[Records from a data collection]

========================================================================

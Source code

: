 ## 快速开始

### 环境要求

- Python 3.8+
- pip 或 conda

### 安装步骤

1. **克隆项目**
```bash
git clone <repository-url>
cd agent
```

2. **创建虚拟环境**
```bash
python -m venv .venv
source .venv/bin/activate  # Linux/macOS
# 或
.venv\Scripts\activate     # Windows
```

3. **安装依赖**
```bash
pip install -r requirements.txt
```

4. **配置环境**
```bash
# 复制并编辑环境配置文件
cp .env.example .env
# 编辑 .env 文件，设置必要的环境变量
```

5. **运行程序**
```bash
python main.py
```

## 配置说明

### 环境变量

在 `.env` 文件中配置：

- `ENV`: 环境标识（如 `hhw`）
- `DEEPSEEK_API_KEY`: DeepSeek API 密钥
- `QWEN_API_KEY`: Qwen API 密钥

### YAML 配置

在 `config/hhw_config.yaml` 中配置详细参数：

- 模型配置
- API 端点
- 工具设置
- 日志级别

========================================================================

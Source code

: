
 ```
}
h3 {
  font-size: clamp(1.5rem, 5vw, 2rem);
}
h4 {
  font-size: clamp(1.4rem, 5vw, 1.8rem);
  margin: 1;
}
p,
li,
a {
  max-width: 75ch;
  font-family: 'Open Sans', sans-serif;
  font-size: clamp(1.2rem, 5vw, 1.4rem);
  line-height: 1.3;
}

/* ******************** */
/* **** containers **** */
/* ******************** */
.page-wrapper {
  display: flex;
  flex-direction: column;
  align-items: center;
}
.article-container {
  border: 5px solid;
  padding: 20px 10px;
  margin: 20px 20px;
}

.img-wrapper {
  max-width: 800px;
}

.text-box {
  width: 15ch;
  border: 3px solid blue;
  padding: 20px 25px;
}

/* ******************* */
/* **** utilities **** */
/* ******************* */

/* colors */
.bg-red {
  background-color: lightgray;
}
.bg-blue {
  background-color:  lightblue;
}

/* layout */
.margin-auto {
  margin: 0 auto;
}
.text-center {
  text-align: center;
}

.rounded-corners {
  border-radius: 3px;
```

========================================================================

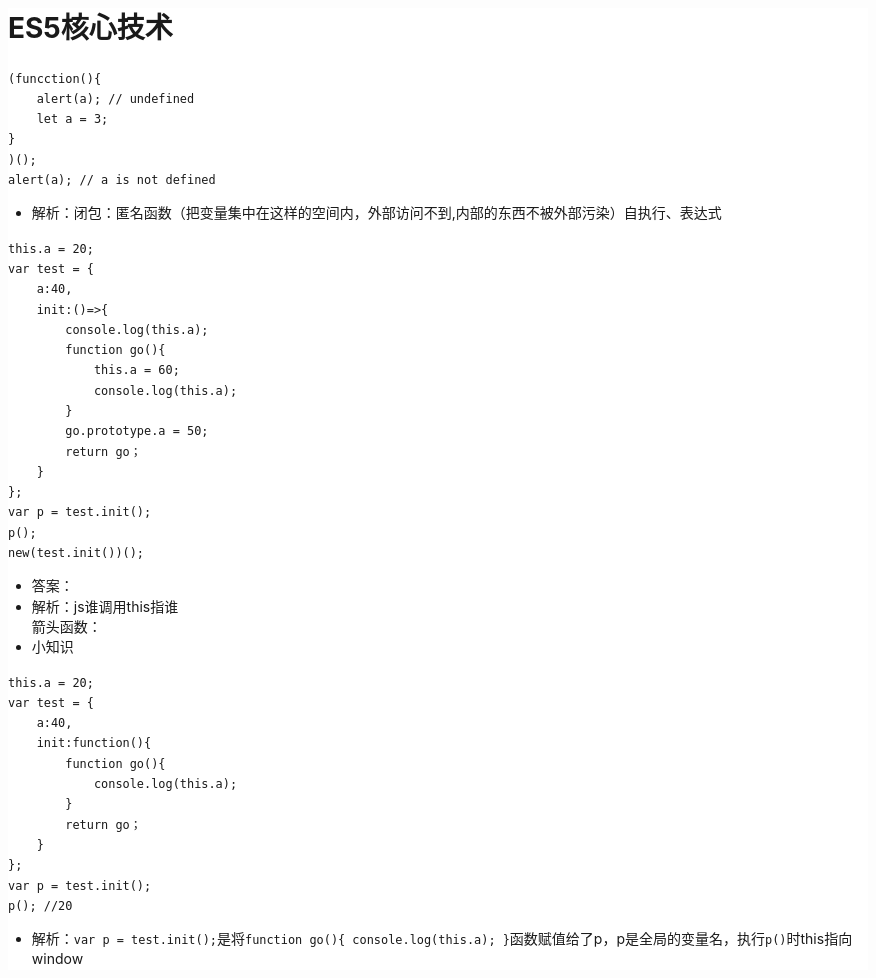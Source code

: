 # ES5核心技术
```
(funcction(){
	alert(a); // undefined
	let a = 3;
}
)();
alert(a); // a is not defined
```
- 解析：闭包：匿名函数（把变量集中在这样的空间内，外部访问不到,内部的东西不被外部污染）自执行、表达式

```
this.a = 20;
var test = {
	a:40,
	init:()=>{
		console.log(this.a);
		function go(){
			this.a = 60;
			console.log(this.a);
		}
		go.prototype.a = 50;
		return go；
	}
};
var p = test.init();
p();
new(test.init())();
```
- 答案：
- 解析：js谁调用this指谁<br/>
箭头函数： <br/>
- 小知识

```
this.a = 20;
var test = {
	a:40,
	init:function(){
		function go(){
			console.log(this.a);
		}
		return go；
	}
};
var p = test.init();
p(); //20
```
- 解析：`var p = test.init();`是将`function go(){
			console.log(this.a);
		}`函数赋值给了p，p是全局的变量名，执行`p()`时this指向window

========================================================================

**PROBLEM TO WORK ON**
Where a line of the records has the string "background", return that line.

**SOLUTION FOR THIS EXERCISE**
  background-color: lightgray;
  background-color:  lightblue;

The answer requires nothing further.